The Holistic Healers Association foresees huge gains in their business from patients who are sick and tired of waiting in endless lines at their MDs.  The HHA is dreaming up newfangled treatment options for this expected onrush, and will be ready with all-new chants, freshly concocted herbal remedies, pin-stabbing strategies, and arm-pumping analytics to be fully prepared when the flood hits them.

SnoozeMaster, the inventor of the office waiting room recliner chair, thinks the PO could open the flood gates for their new patented product lineup.  Their new DozeKing chair is ideally suited for 2-3 hour waits, and comes with a no-backache guarantee.  Economic experts who know the office waiting room market, however, warn that the PO will probably generate more Standing Room traffic than sitting down traffic, and caution about exuberence in the Office Seating business.  “May see some waiting room seating growth in the high-end doctor office sector…but come to think of it, those guys will probably close shop.  Best advice:  wait and see.”

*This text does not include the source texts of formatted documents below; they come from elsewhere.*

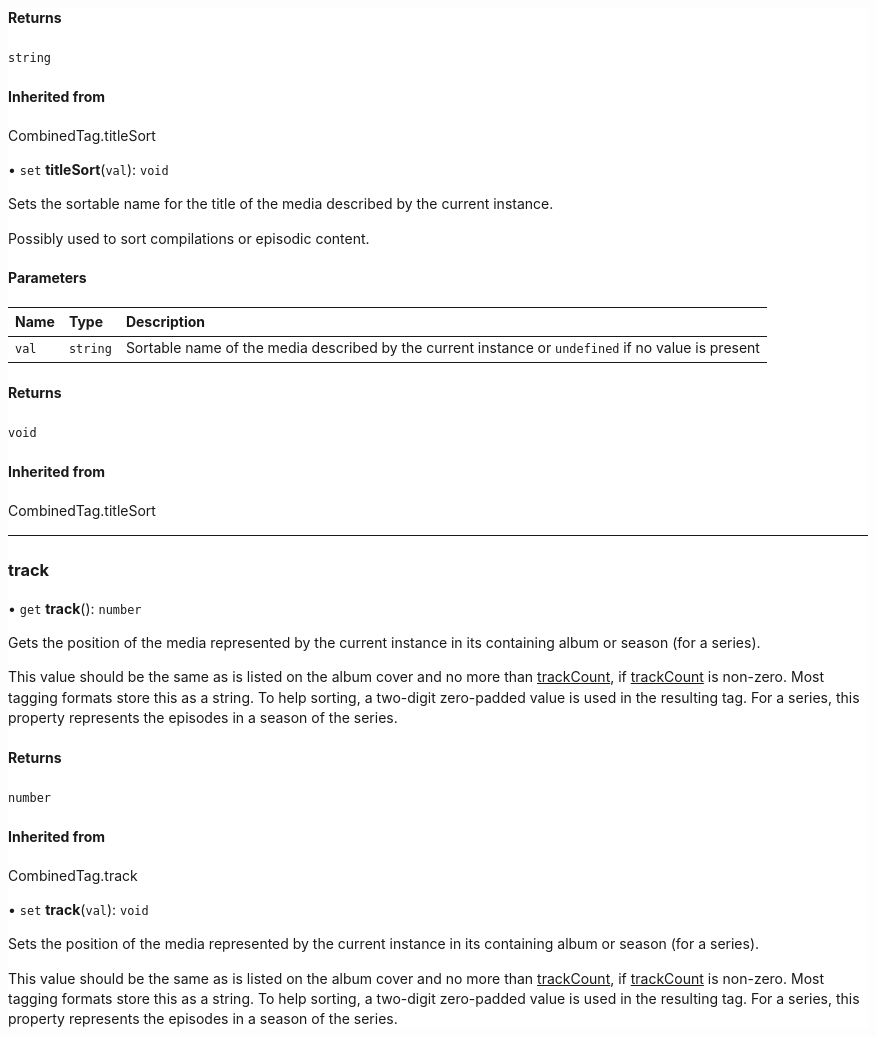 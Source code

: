 #### Returns

`string`

#### Inherited from

CombinedTag.titleSort

• `set` **titleSort**(`val`): `void`

Sets the sortable name for the title of the media described by the current instance.

Possibly used to sort compilations or episodic content.

#### Parameters

| Name  | Type     | Description                                                                                        |
| :---- | :------- | :------------------------------------------------------------------------------------------------- |
| `val` | `string` | Sortable name of the media described by the current instance or `undefined` if no value is present |

#### Returns

`void`

#### Inherited from

CombinedTag.titleSort

---

### track

• `get` **track**(): `number`

Gets the position of the media represented by the current instance in its containing album
or season (for a series).

This value should be the same as is listed on the album cover and no more than
[trackCount](StartTag.md#trackcount), if [trackCount](StartTag.md#trackcount) is non-zero.
Most tagging formats store this as a string. To help sorting, a two-digit zero-padded
value is used in the resulting tag.
For a series, this property represents the episodes in a season of the series.

#### Returns

`number`

#### Inherited from

CombinedTag.track

• `set` **track**(`val`): `void`

Sets the position of the media represented by the current instance in its containing album
or season (for a series).

This value should be the same as is listed on the album cover and no more than
[trackCount](StartTag.md#trackcount), if [trackCount](StartTag.md#trackcount) is non-zero.
Most tagging formats store this as a string. To help sorting, a two-digit zero-padded
value is used in the resulting tag.
For a series, this property represents the episodes in a season of the series.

The current health insurance companies, which of course will quickly be driven out of business by the government “option”, are still basically against passage of the PO.  But they are starting to look at it from a positive standpoint.  For example, all their employees will end up getting jobs in the enormous, bloat-staffed PO offices.  And will probably wind up with increased salaries, since there will be no real market forces holding down costs.  Meanwhile Health insurance execs will move on to other branches of the insurance industry (auto, home, life) all of which should benefit from the so-called Frustration Factor.  Basically the only losers will be the Health insurance shareholders, but response has generally been, “So what?  Who gives a  f%$@  about those  as$!*&es  anyway?”

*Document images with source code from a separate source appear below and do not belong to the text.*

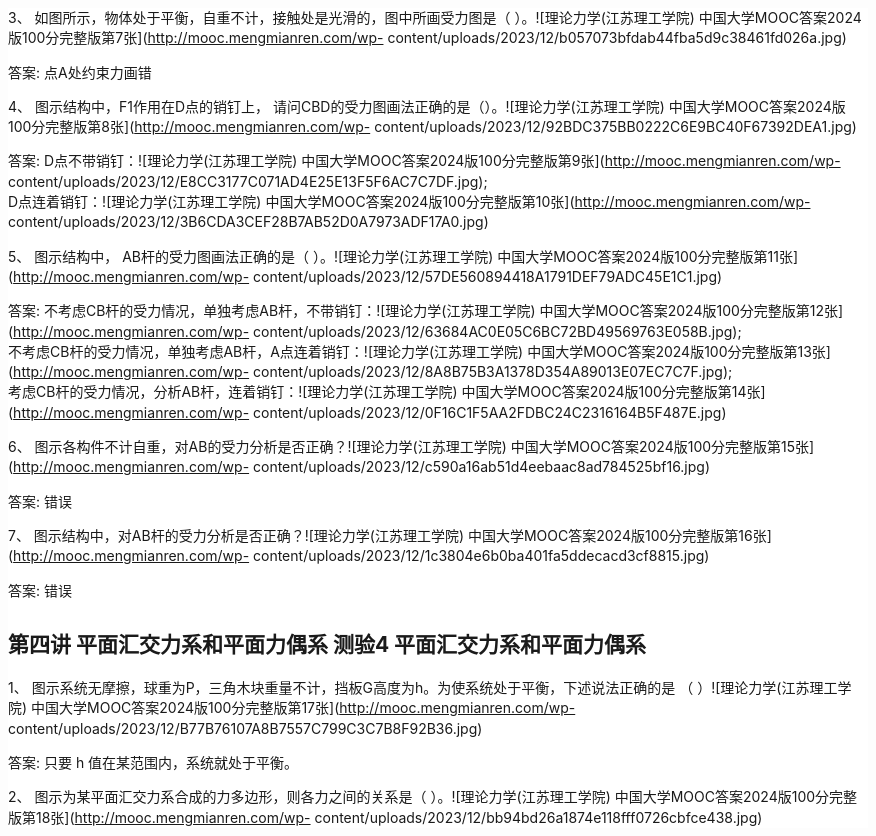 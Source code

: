 3、 如图所示，物体处于平衡，自重不计，接触处是光滑的，图中所画受力图是（     ）。![理论力学\(江苏理工学院\)
中国大学MOOC答案2024版100分完整版第7张](http://mooc.mengmianren.com/wp-
content/uploads/2023/12/b057073bfdab44fba5d9c38461fd026a.jpg)

答案: 点A处约束力画错

4、 图示结构中，F1作用在D点的销钉上， 请问CBD的受力图画法正确的是（）。![理论力学\(江苏理工学院\)
中国大学MOOC答案2024版100分完整版第8张](http://mooc.mengmianren.com/wp-
content/uploads/2023/12/92BDC375BB0222C6E9BC40F67392DEA1.jpg)

答案: D点不带销钉：![理论力学\(江苏理工学院\)
中国大学MOOC答案2024版100分完整版第9张](http://mooc.mengmianren.com/wp-
content/uploads/2023/12/E8CC3177C071AD4E25E13F5F6AC7C7DF.jpg);  
D点连着销钉：![理论力学\(江苏理工学院\)
中国大学MOOC答案2024版100分完整版第10张](http://mooc.mengmianren.com/wp-
content/uploads/2023/12/3B6CDA3CEF28B7AB52D0A7973ADF17A0.jpg)

5、 图示结构中， AB杆的受力图画法正确的是（    ）。![理论力学\(江苏理工学院\)
中国大学MOOC答案2024版100分完整版第11张](http://mooc.mengmianren.com/wp-
content/uploads/2023/12/57DE560894418A1791DEF79ADC45E1C1.jpg)

答案: 不考虑CB杆的受力情况，单独考虑AB杆，不带销钉：![理论力学\(江苏理工学院\)
中国大学MOOC答案2024版100分完整版第12张](http://mooc.mengmianren.com/wp-
content/uploads/2023/12/63684AC0E05C6BC72BD49569763E058B.jpg);  
不考虑CB杆的受力情况，单独考虑AB杆，A点连着销钉：![理论力学\(江苏理工学院\)
中国大学MOOC答案2024版100分完整版第13张](http://mooc.mengmianren.com/wp-
content/uploads/2023/12/8A8B75B3A1378D354A89013E07EC7C7F.jpg);  
考虑CB杆的受力情况，分析AB杆，连着销钉：![理论力学\(江苏理工学院\)
中国大学MOOC答案2024版100分完整版第14张](http://mooc.mengmianren.com/wp-
content/uploads/2023/12/0F16C1F5AA2FDBC24C2316164B5F487E.jpg)

6、 图示各构件不计自重，对AB的受力分析是否正确？![理论力学\(江苏理工学院\)
中国大学MOOC答案2024版100分完整版第15张](http://mooc.mengmianren.com/wp-
content/uploads/2023/12/c590a16ab51d4eebaac8ad784525bf16.jpg)

答案: 错误

7、 图示结构中，对AB杆的受力分析是否正确？![理论力学\(江苏理工学院\)
中国大学MOOC答案2024版100分完整版第16张](http://mooc.mengmianren.com/wp-
content/uploads/2023/12/1c3804e6b0ba401fa5ddecacd3cf8815.jpg)

答案: 错误



## 第四讲 平面汇交力系和平面力偶系 测验4 平面汇交力系和平面力偶系

1、  图示系统无摩擦，球重为P，三角木块重量不计，挡板G高度为h。为使系统处于平衡，下述说法正确的是 （ ）![理论力学\(江苏理工学院\)
中国大学MOOC答案2024版100分完整版第17张](http://mooc.mengmianren.com/wp-
content/uploads/2023/12/B77B76107A8B7557C799C3C7B8F92B36.jpg)

答案: 只要 h 值在某范围内，系统就处于平衡。

2、 图示为某平面汇交力系合成的力多边形，则各力之间的关系是（       ）。![理论力学\(江苏理工学院\)
中国大学MOOC答案2024版100分完整版第18张](http://mooc.mengmianren.com/wp-
content/uploads/2023/12/bb94bd26a1874e118fff0726cbfce438.jpg)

The Nancy Ex-Pelosion jolts the city

A large blast was felt by the citizens in Bizarreville’s capital yesterday, measuring over 150 decibels.  Initially, authorities thought it was a whacko terrorist bomb, but the secret service could see no tell-tale smoke or fire, nor any shifty Islamo-terrorist groups gleefully taking credit.   Scientists quickly concluded it must be a volcanic eruption, and frantically started looking for lava flow, before someone told them that there were no volcanos withing 1000 miles of here.  Numerous other theories came forth, including the possible release of a huge vein of impacted gas, or possible capitol building implosion from too much vacuum….but all were dismissed.

Finally, the investigation determined that the sound came from a resounding thump as the 2000 page Health Care bill fell off the table and hit the floor.  The boom, which quickly obtained the moniker The Nancy Ex-Pelosion, startled thousands and caused severe hearing damage to over 30 legislators.  The damage, in point of fact, could have been even more severe, except for the fact that, fortunately, over 100 legislators who were nearby indicated that they were already deaf. 

bizarre54

Police authorities want answers.  They want assurances that this Nancy Ex-Pelosion will not happen again, and expect sufficient counter-measures to be put in place.  They ordered that cranes and special rigging be utilized to be able to move this edifice of a bill, without risking another Nancy bomb drop, causing more injury and collateral floor damage. “High capacity fork trucks will not cut it.  We need the big cranes….the ones they use to put derailed locomotives back on the track…if that thing needs to be moved, and that’s a big ‘if’.  Frankly, it would be best for everyone if these big-shots just let it set right where it’s at.” 

When asked what if someone wants to be able to read the bill, police responded,  “Are you really willing to take that risk?”